At Tue, 27 Jul 2021 07:50:39 +0200, Ronan Dunklau <ronan.dunk...@aiven.io> 
wrote in 
> Hello,
> 
> I've notived that pg_receivewal logic for deciding which LSN to start 
> streaming at consists of:
>   - looking up the latest WAL file in our destination folder, and resume from 
> here
>   - if there isn't, use the current flush location instead.
> 
> This behaviour surprised me when using it with a replication slot: I was 
> expecting it to start streaming at the last flushed location from the 
> replication slot instead.
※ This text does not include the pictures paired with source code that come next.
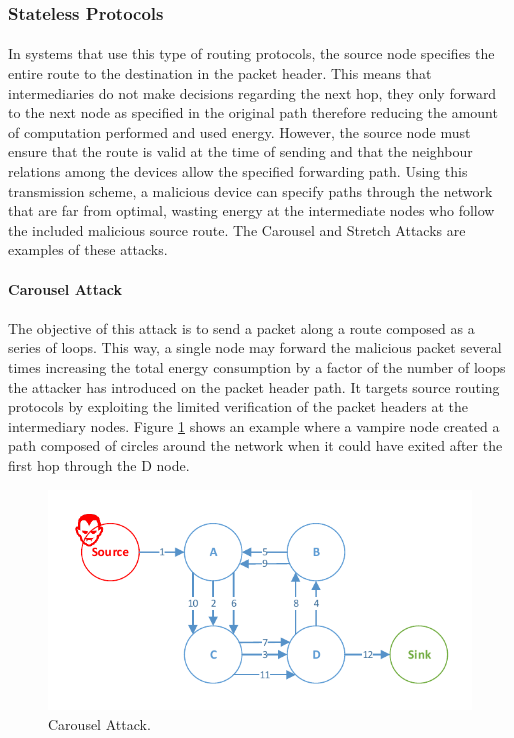 \subsubsection{Stateless Protocols}
\label{sec:source_routing}
\paragraph{}
In systems that use this type of routing protocols, the source node specifies the entire route to the destination in the packet header. This means that intermediaries do not make decisions regarding the next hop, they only forward to the next node as specified in the original path therefore reducing the amount of computation performed and used energy. However, the source node must ensure that the route is valid at the time of sending and that the neighbour relations among the devices allow the specified forwarding path. Using this transmission scheme, a malicious device can specify paths through the network that are far from optimal, wasting energy at the intermediate nodes who follow the included malicious source route. The Carousel and Stretch Attacks are examples of these attacks.

\paragraph{\textbf{Carousel Attack}}
\paragraph{}
The objective of this attack is to send a packet along a route composed as a series of loops. This way, a single node may forward the malicious packet several times increasing the total energy consumption by a factor of the number of loops the attacker has introduced on the packet header path. It targets source routing protocols by exploiting the limited verification of the packet headers at the intermediary nodes. Figure \ref{fig:carousel_attack} shows an example where a vampire node created a path composed of circles around the network when it could have exited after the first hop through the D node.
 
\begin{figure}[h]
  \centering
  \includegraphics[width=0.9\linewidth]{figures/Carousel_Attack.pdf}
  \caption{Carousel Attack.}
  \label{fig:carousel_attack}
\end{figure}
If you consider a backup tool which will take 
> pg_receivewal's output and transfer it somewhere else, using the replication 
> slot position would be the easiest way to ensure we don't miss WAL files.
> 
> Does that make sense ? 
> 
> I don't know if it should be the default, toggled by a command line flag, or 
> if 
> we even should let the user provide a LSN.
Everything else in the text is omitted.